QE3? Investor Strategy
In the wake of this morning’s disappointing labor figures, multiple economists have suggested that QE3 is certified when the FOMC meets next Wednesday and Thursday, September 12-13, for the sixth time this year. The two final FOMC meetings for 2012 will be on October 24 and December 12.
Is QE3 coming? What is certified is an end to this summer’s “sit on their hands” FOMC meetings, so yes, something is coming… What could it be?
• Throughout 2012, I have suggested that targeting the agency mortgage-backed securities market would be impactful and favorable for investors. After this morning’s labor report, spreads on those securities have fallen to their lowest levels since June 2007. The market is expecting the FOMC to implement a monthly program to buy those securities.
• Less impactful, and I expect already priced in, would be language extending the guidance on a possible Fed fund rate hike into 2015. This has been discussed at length, and is also somewhat meaningless since unforeseen conditions can always warrant altering the guidance.
• Also less impactful would be the direct purchases of Treasuries. The Treasury market gives no indication of any concern to cap yields. In fact, it’s been just the opposite. A rise in yields might be needed to encourage nontaxable fixed income investors to rotate into riskier assets. If a Treasury purchase program is implemented, it would not have the targeted future dates as QE2 did and also somewhat concerning since it does not specify an extended program life. Again, it would be month to month and could change if unforeseen conditions present themselves. Investor should not alter portfolios with such shallow intention directives.
Overall, I expect the only impactful FOMC action investors could allocate toward would be agency mortgage-backed securities; the rest is priced in, and quantitative tools being discussed have already been implemented in the past. They had their day – in 2010, not 2012.
I would closely watch the value of the U.S. dollar as the introduction of QE3 may place the prevailing bull trend for the U.S. dollar in jeopardy. That is actually a concern for me since it would signal eurodollar appreciation. The monetary policy easing needed most remains in Europe. Europe needs the cheapest currency to stimulate demand for its exports and actually create modest inflation in Germany so that the periphery can compete within the eurozone.
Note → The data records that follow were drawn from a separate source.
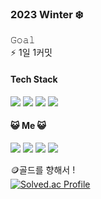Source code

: <h3> 2023 Winter ❄️</h3>

𝙶𝚘𝚊𝚕<br>
⚡ 1일 1커밋

    
<h4>Tech Stack</h4>
<span><img src="https://img.shields.io/badge/JavaScript-F7DF1E?style=flat-square&logo=JavaScript&logoColor=white"><span>
<span><img src="https://img.shields.io/badge/MySQL-4479A1?style=flat-square&logo=MySQL&logoColor=white"></span>
<img src="https://img.shields.io/badge/css-1572B6?style=flat-square&logo=css3&logoColor=white"/></a>
<span><img src="https://img.shields.io/badge/C++-00599C?style=flat-square&logo=Cplusplus&logoColor=white"></span>

<h4>😺 Me 😺</h4>
<a href="https://url.kr/49rxa2" target="_blank"><img src="https://img.shields.io/badge/Blog-2e3338?style=flat-square&logo=Notion&logoColor=white"/></a>
<a href="https://www.instagram.com/_uyouu" target="_blank"><img src="https://img.shields.io/badge/_uyouu-FB3958?style=flat-square&logo=Instagram&logoColor=white"/></a>
<span><img src="https://img.shields.io/badge/eeheueklf-EA4335?style=flat-square&logo=Gmail&logoColor=white"/></span>
<a href="https://velog.io/@eeheueklf"><img src="https://img.shields.io/badge/hamrang-20C997?style=flat-square&logo=Velog&logoColor=white"/></a>
<br> 

🪙골드를 향해서 !<br>
[![Solved.ac Profile](http://mazassumnida.wtf/api/v2/generate_badge?boj=eeheueklf)](https://solved.ac/eeheueklf)
    
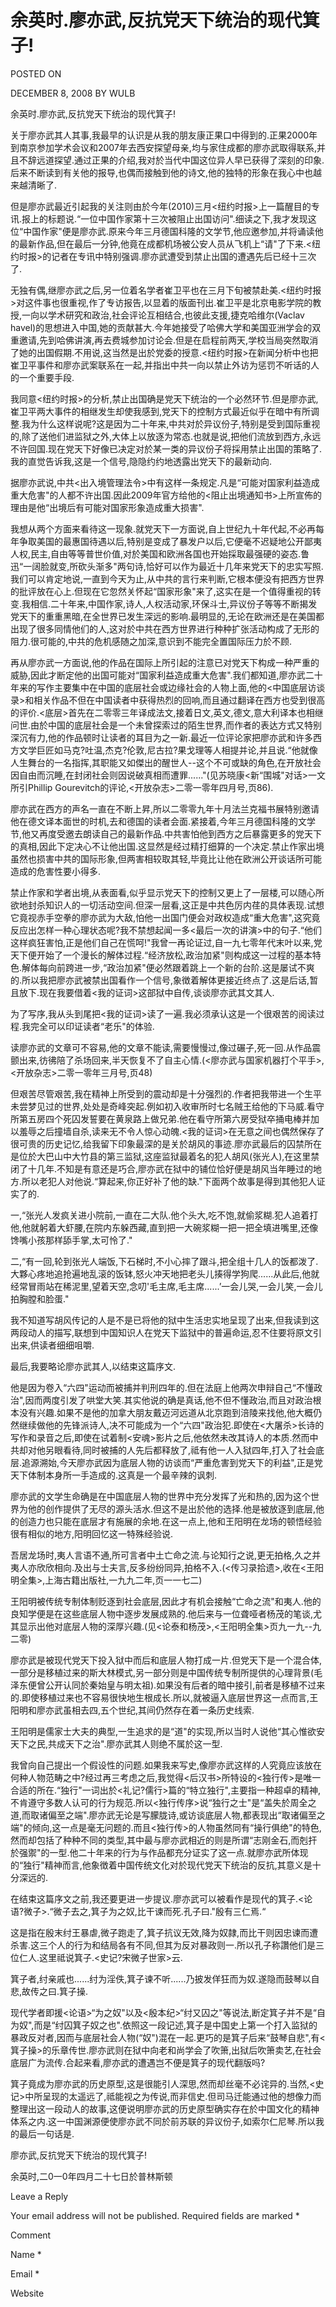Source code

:# 余英时.廖亦武,反抗党天下统治的现代箕子!  
POSTED ON

DECEMBER 8, 2008 BY WULB

余英时.廖亦武,反抗党天下统治的现代箕子!

关于廖亦武其人其事,我最早的认识是从我的朋友康正果口中得到的.正果2000年到南京参加学术会议和2007年去西安探望母亲,均与家住成都的廖亦武取得联系,并且不辞远道探望.通过正果的介绍,我对於当代中国这位异人早已获得了深刻的印象.后来不断读到有关他的报导,也偶而接触到他的诗文,他的独特的形象在我心中也越来越清晰了.

但是廖亦武最近引起我的关注则由於今年(2010)三月<纽约时报>上一篇醒目的专讯.报上的标题说.“一位中国作家第十三次被阻止出国访问".细读之下,我才发现这位“中国作家"便是廖亦武.原来今年三月德国科隆的文学节,他应邀参加,并将诵读他的最新作品,但在最后一分钟,他竟在成都机场被公安人员从飞机上“请"了下来.<纽约时报>的记者在专讯中特别强调.廖亦武遭受到禁止出国的遭遇先后已经十三次了.

无独有偶,继廖亦武之后,另一位着名学者崔卫平也在三月下旬被禁赴美.<纽约时报>对这件事也很重视,作了专访报告,以显着的版面刊出.崔卫平是北京电影学院的教授,一向以学术研究和政治,社会评论互相结合,也彼此支援,捷克哈维尔(Vaclav havel)的思想进入中国,她的贡献甚大.今年她接受了哈佛大学和美国亚洲学会的双重邀请,先到哈佛讲演,再去费城参加讨论会.但是在启程前两天,学校当局突然取消了她的出国假期.不用说,这当然是出於党委的授意.<纽约时报>在新闻分析中也把崔卫平事件和廖亦武案联系在一起,并指出中共一向以禁止外访为惩罚不听话的人的一个重要手段.

我同意<纽约时报>的分析,禁止出国确是党天下统治的一个必然环节.但是廖亦武,崔卫平两大事件的相继发生却使我感到,党天下的控制方式最近似乎在暗中有所调整.我为什么这样说呢?这是因为二十年来,中共对於异议份子,特别是受到国际重视的,除了送他们进监狱之外,大体上以放逐为常态.也就是说,把他们流放到西方,永远不许回国.现在党天下好像已决定对於某一类的异议份子将採用禁止出国的策略了.我的直觉告诉我,这是一个信号,隐隐约约地透露出党天下的最新动向.

据廖亦武说,中共<出入境管理法令>中有这样一条规定.凡是“可能对国家利益造成重大危害"的人都不许出国.因此2009年官方给他的<阻止出境通知书>上所宣佈的理由是他“出境后有可能对国家形象造成重大损害".

我想从两个方面来看待这一现象.就党天下一方面说,自上世纪九十年代起,不必再每年争取美国的最惠国待遇以后,特别是变成了暴发户以后,它便毫不迟疑地公开鄙夷人权,民主,自由等等普世价值,对於美国和欧洲各国也开始採取最强硬的姿态.鲁迅“一阔脸就变,所砍头渐多"两句诗,恰好可以作为最近十几年来党天下的忠实写照.我们可以肯定地说,一直到今天为止,从中共的言行来判断,它根本便没有把西方世界的批评放在心上.但现在它忽然关怀起“国家形象"来了,这实在是一个值得重视的转变.我相信.二十年来,中国作家,诗人,人权活动家,环保斗士,异议份子等等不断揭发党天下的重重黑暗,在全世界已发生深远的影响.最明显的,无论在欧洲还是在美国都出现了很多同情他们的人,这对於中共在西方世界进行种种扩张活动构成了无形的阻力.很可能的,中共的危机感随之加深,意识到不能完全置国际压力於不顾.

再从廖亦武一方面说,他的作品在国际上所引起的注意已对党天下构成一种严重的威胁,因此才断定他的出国可能对“国家利益造成重大危害".我们都知道,廖亦武二十年来的写作主要集中在中国的底层社会或边缘社会的人物上面,他的<中国底层访谈录>和相关作品不但在中国读者中获得热烈的回响,而且通过翻译在西方也受到很高的评价.<底层>首先在二零零三年译成法文,接着日文,英文,德文,意大利译本也相继问世.由於中国的底层社会是一个未曾探索过的陌生世界,而作者的表达方式又特别深沉有力,他的作品顿时让读者的耳目为之一新.最近一位评论家把廖亦武和许多西方文学巨匠如马克?吐温,杰克?伦敦,尼古拉?果戈理等人相提并论,并且说.“他就像人生舞台的一名指挥,其职能又如傑出的醒世人--这个不可或缺的角色,在开放社会因自由而沉睡,在封闭社会则因说破真相而遭罪......"(见苏晓康<新“围城"对话>一文所引Phillip Gourevitch的评论,<开放杂志>二零一零年四月号,页86).

廖亦武在西方的声名一直在不断上昇,所以二零零九年十月法兰克福书展特别邀请他在德文译本面世的时机,去和德国的读者会面.紧接着,今年三月德国科隆的文学节,他又再度受邀去朗读自己的最新作品.中共害怕他到西方之后暴露更多的党天下的真相,因此下定决心不让他出国.这显然是经过精打细算的一个决定.禁止作家出境虽然也损害中共的国际形象,但两害相较取其轻,毕竟比让他在欧洲公开谈话所可能造成的危害性要小得多.

禁止作家和学者出境,从表面看,似乎显示党天下的控制又更上了一层楼,可以随心所欲地封杀知识人的一切活动空间.但深一层看,这正是中共色厉内荏的具体表现.试想它竟视赤手空拳的廖亦武为大敌,怕他一出国门便会对政权造成“重大危害",这究竟反应出怎样一种心理状态呢?我不禁想起闻一多<最后一次的讲演>中的句子.“他们这样疯狂害怕,正是他们自己在慌呵!"我曾一再论证过,自一九七零年代末叶以来,党天下便开始了一个漫长的解体过程.“经济放松,政治加紧"则构成这一过程的基本特色.解体每向前跨进一步,“政治加紧"便必然跟着跳上一个新的台阶.这是屡试不爽的.所以我把廖亦武被禁出国看作一个信号,象徴着解体更接近终点了.这是后话,暂且放下.现在我要借着<我的证词>这部狱中自传,谈谈廖亦武其文其人.

为了写序,我从头到尾把<我的证词>读了一遍.我必须承认这是一个很艰苦的阅读过程.我完全可以印证读者“老乐"的体验.

读廖亦武的文章可不容易,他的文章不能读,需要慢慢过,像过碾子,死一回.从作品震颤出来,彷彿陪了杀场回来,半天恢复不了自主心情.(<廖亦武与国家机器打个平手>,<开放杂志>二零一零年三月号,页48)

但艰苦尽管艰苦,我在精神上所受到的震动却是十分强烈的.作者把我带进一个生平未尝梦见过的世界,处处是奇峰突起.例如初入收审所时七名贼王给他的下马威.看守所第五房四个死囚发誓要在黄泉路上做兄弟.他在看守所第六房受狱卒捅电棒并加以羞辱之后撞墙自杀,读来无不令人惊心动魄.<我的证词>在无意之间也偶然保存了很可贵的历史记忆,给我留下印象最深的是关於胡风的事迹.廖亦武最后的囚禁所在是位於大巴山中大竹县的第三监狱,这座监狱最着名的犯人胡风(张光人),在这里禁闭了十几年.不知是有意还是巧合,廖亦武在狱中的铺位恰好便是胡风当年睡过的地方.所以老犯人对他说.“算起来,你正好补了他的缺."下面两个故事是得到其他犯人证实了的.

一,“张光人发疯关进小院前,一直在二大队.他个头大,吃不饱,就偷浆糊.犯人追着打他,他就躬着大虾腰,在院内东躲西藏,直到把一大碗浆糊一把一把全填进嘴里,还像馋嘴小孩那样舔手掌,太可怜了."

二,“有一回,轮到张光人端饭,下石梯时,不小心摔了跟斗,把全组十几人的饭都泼了.大夥心疼地追抢遍地乱滚的饭钵,怒火冲天地把老头儿揍得学狗爬......从此后,他就经常冒雨站在稀泥里,望着天空,念叨'毛主席,毛主席......’一会儿哭,一会儿笑,一会儿拍胸膛和脸蛋."

我不知道写胡风传记的人是不是已将他的狱中生活忠实地呈现了出来,但我读到这两段动人的描写,联想到中国知识人在党天下监狱中的普遍命运,忍不住要将原文引出来,供读者细细咀嚼.

最后,我要略论廖亦武其人,以结束这篇序文.

他是因为卷入“六四"运动而被捕并判刑四年的.但在法庭上他两次申辩自己“不懂政治",因而两度引发了哄堂大笑.其实他说的确是真话,他不但不懂政治,而且对政治根本没有兴趣.如果不是他的加拿大朋友戴迈河远道从北京跑到涪陵来找他,他大概仍然继续做他的先锋派诗人,决不可能成为一个“六四"政治犯.即使在<大屠杀>长诗的写作和录音之后,即使在试着制<安魂>影片之后,他依然未改其诗人的本质.然而中共却对他另眼看待,同时被捕的人先后都释放了,祗有他一人入狱四年,打入了社会底层.追源溯始,今天廖亦武因为底层人物的访谈而“严重危害到党天下的利益",正是党天下体制本身所一手造成的.这真是一个最辛辣的讽刺.

廖亦武的文学生命确是在中国底层人物的世界中充分发挥了光和热的,因为这个世界为他的创作提供了无尽的源头活水.但这不是出於他的选择.他是被放逐到底层,他的创造力也只能在底层才有施展的余地.在这一点上,他和王阳明在龙场的顿悟经验很有相似的地方,阳明回忆这一特殊经验说.

吾居龙场时,夷人言语不通,所可言者中土亡命之流.与论知行之说,更无拍格,久之并夷人亦欣欣相向.及出与士夫言,反多纷纷同异,拍格不入.(<传习录拾遗>,收在<王阳明全集>,上海古籍出版社,一九九二年,页一一七二)

王阳明被传统专制体制贬逐到社会底层,因此才有机会接触“亡命之流"和夷人.他的良知学便是在这些底层人物中逐步发展成熟的.他后来与一位聋哑者杨茂的笔谈,尤其显示出他对底层人物的深厚兴趣.(见<论泰和杨茂>,<王阳明全集>页九一九--九二零)

廖亦武是被现代党天下投入狱中而后和底层人物打成一片.但党天下是一个混合体,一部分是移植过来的斯大林模式,另一部分则是中国传统专制所提供的心理背景(毛泽东便曾公开认同於秦始皇与明太祖).如果没有后者的暗中接引,前者是移植不过来的.即使移植过来也不容易很快地生根成长.所以,就被逼入底层世界这一点而言,王阳明和廖亦武虽相去四,五个世纪,其间仍然存在着一条历史线索.

王阳明是儒家士大夫的典型,一生追求的是“道"的实现,所以当时人说他“其心惟欲安天下之民,共成天下之治".廖亦武其人则绝不属於这一型.

我曾向自己提出一个假设性的问题.如果我来写史,像廖亦武这样的人究竟应该放在何种人物范畴之中?经过再三考虑之后,我觉得<后汉书>所特设的<独行传>是唯一合适的所在.“独行"一词出於<礼记?儒行>篇的“特立独行",主要指一种超卓的精神,不肯遵守多数人认可的行为规范.所以<独行传序>说“独行之士"是“盖失於周全之道,而取诸偏至之端".廖亦武无论是写朦胧诗,或访谈底层人物,都表现出“取诸偏至之端"的倾向,这一点是毫无问题的.而且<独行传>的人物虽然同有“操行俱绝"的特色,然而却包括了种种不同的类型,其中最与廖亦武相近的则是所谓“志刚金石,而剋扞於强禦"的一型.他二十年来的行为与作品都充分证实了这一点.就廖亦武所体现的“独行"精神而言,他象徴着中国传统文化对於现代党天下统治的反抗,其意义是十分深远的.

在结束这篇序文之前,我还要更进一步提议.廖亦武可以被看作是现代的箕子.<论语?微子>.“微子去之,箕子为之奴,比干谏而死.孔子曰."殷有三仁焉.“

这是指在殷末纣王暴虐,微子跑走了,箕子抗议无效,降为奴隷,而比干则因忠谏而遭杀害.这三个人的行为和结局各有不同,但其为反对暴政则一.所以孔子称讚他们是三位仁人.这里祗说箕子.<史记?宋微子世家>云.

箕子者,纣亲戚也......纣为淫佚,箕子谏不听......乃披发佯狂而为奴.遂隐而鼓琴以自悲,故传之曰.箕子操.

现代学者即援<论语>“为之奴"以及<殷本纪>“纣又囚之"等说法,断定箕子并不是“自为奴",而是“纣囚箕子奴之也".依照这一段记述,箕子是中国史上第一个打入监狱的暴政反对者,因而与底层社会人物(“奴")混在一起.更巧的是箕子后来“鼓琴自悲",有<箕子操>的乐章传世.廖亦武则在狱中向老和尚学会了吹箫,出狱后吹箫卖艺,在社会底层广为流传.合起来看,廖亦武的遭遇岂不便是箕子的现代翻版吗?

箕子竟成为廖亦武的历史原型,这是很能引人深思,然而却丝毫不必诧异的.当然,<史记>中所呈现的太遥远了,祗能视之为传说,而非信史.但司马迁能通过他的想像力而整理出这一段动人的故事,这便说明廖亦武的历史原型确实存在於中国文化的精神体系之内.这一中国渊源便使廖亦武不同於前苏联的异议份子,如索尔仁尼琴.所以我的最后一句话是.

廖亦武,反抗党天下统治的现代箕子!

余英时,二0一0年四月二十七日於普林斯顿

Leave a Reply

Your email address will not be published. Required fields are marked *

Comment

Name *

Email *

Website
Finally, as I have written throughout the third quarter, the path for the S&P 500® Index (SPX) continues to point higher. However, as always in the disciplined approach to calculating risk, I urge investors to use these four indicators to quickly confirm the need to neutralize the overall bullish bias:
1. SPX technical formation (Figure 1.1) – First, in the near term, please use the previous resistance level of 1391.74 as the now solid near- term support. Since closing above 1391.74, the SPX has not broken back below that level. A break below 1391.74 on a closing basis does neutralize the near-term bull scenario. Additionally, the 200-day moving average has risen to 1342.09 – certainly a line in the sand for 2012’s overall performance.
2. Continue to use the German DAX, which has now appreciated 14% this quarter, as a critical indicator. The DAX is outperformimng all of its developed nation counterparts and major emerging market nations this quarter despite the continued eurozone strife. The DAX is an excellent indicator for the path of global capital markets.
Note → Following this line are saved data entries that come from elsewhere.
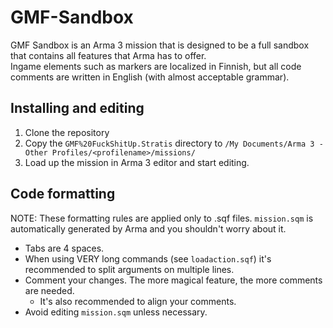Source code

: GMF-Sandbox
===========

GMF Sandbox is an Arma 3 mission that is designed to be a full sandbox that contains all features that Arma has to offer.  
Ingame elements such as markers are localized in Finnish, but all code comments are written in English (with almost acceptable grammar).

Installing and editing
----------------------

1. Clone the repository
2. Copy the `GMF%20FuckShitUp.Stratis` directory to `/My Documents/Arma 3 - Other Profiles/<profilename>/missions/`
3. Load up the mission in Arma 3 editor and start editing.

Code formatting
---------------

NOTE: These formatting rules are applied only to .sqf files. `mission.sqm` is automatically generated by Arma and you shouldn't worry about it.

- Tabs are 4 spaces.
- When using VERY long commands (see `loadaction.sqf`) it's recommended to split arguments on multiple lines.
- Comment your changes. The more magical feature, the more comments are needed.
    * It's also recommended to align your comments.
- Avoid editing `mission.sqm` unless necessary.
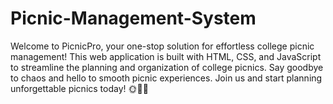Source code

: # Picnic-Management-System
Welcome to PicnicPro, your one-stop solution for effortless college picnic management! This web application is built with HTML, CSS, and JavaScript to streamline the planning and organization of college picnics. Say goodbye to chaos and hello to smooth picnic experiences. Join us and start planning unforgettable picnics today! 🌞🌲🎉
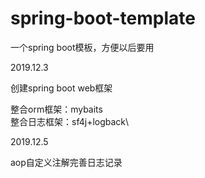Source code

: # spring-boot-template
一个spring boot模板，方便以后要用

2019.12.3

创建spring boot web框架

整合orm框架：mybaits\
整合日志框架：sf4j+logback\

2019.12.5

aop自定义注解完善日志记录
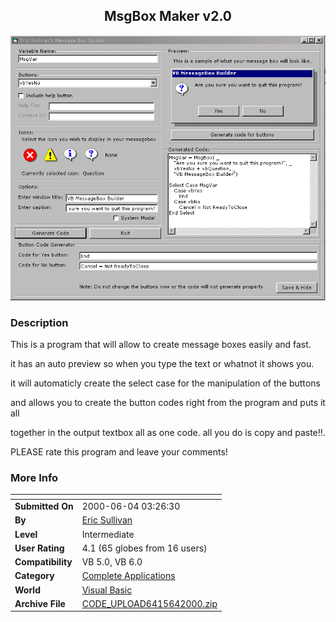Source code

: ﻿<div align="center">

## MsgBox Maker v2\.0

<img src="PIC200064341237490.gif">
</div>

### Description

This is a program that will allow to create message boxes easily and fast.

it has an auto preview so when you type the text or whatnot it shows you.

it will automaticly create the select case for the manipulation of the buttons

and allows you to create the button codes right from the program and puts it all

together in the output textbox all as one code. all you do is copy and paste!!.

PLEASE rate this program and leave your comments!
 
### More Info
 


<span>             |<span>
---                |---
**Submitted On**   |2000-06-04 03:26:30
**By**             |[Eric Sullivan](https://github.com/Planet-Source-Code/PSCIndex/blob/master/ByAuthor/eric-sullivan.md)
**Level**          |Intermediate
**User Rating**    |4.1 (65 globes from 16 users)
**Compatibility**  |VB 5\.0, VB 6\.0
**Category**       |[Complete Applications](https://github.com/Planet-Source-Code/PSCIndex/blob/master/ByCategory/complete-applications__1-27.md)
**World**          |[Visual Basic](https://github.com/Planet-Source-Code/PSCIndex/blob/master/ByWorld/visual-basic.md)
**Archive File**   |[CODE\_UPLOAD6415642000\.zip](https://github.com/Planet-Source-Code/eric-sullivan-msgbox-maker-v2-0__1-8617/archive/master.zip)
3. Technology is the sector to watch within the SPX. Currently +22% year to date, technology is in the midst of a historically seasonally strong period. As goes technology in the coming weeks, so shall the SPX.
4. Corporate Earnings will be reported in just one month. Although much can change before the early October reporting period, continued positive EPS and sales growth will soften the magnitude of any market correction. Conversely, negative EPS and sales growth would be a headwind for further SPX appreciation.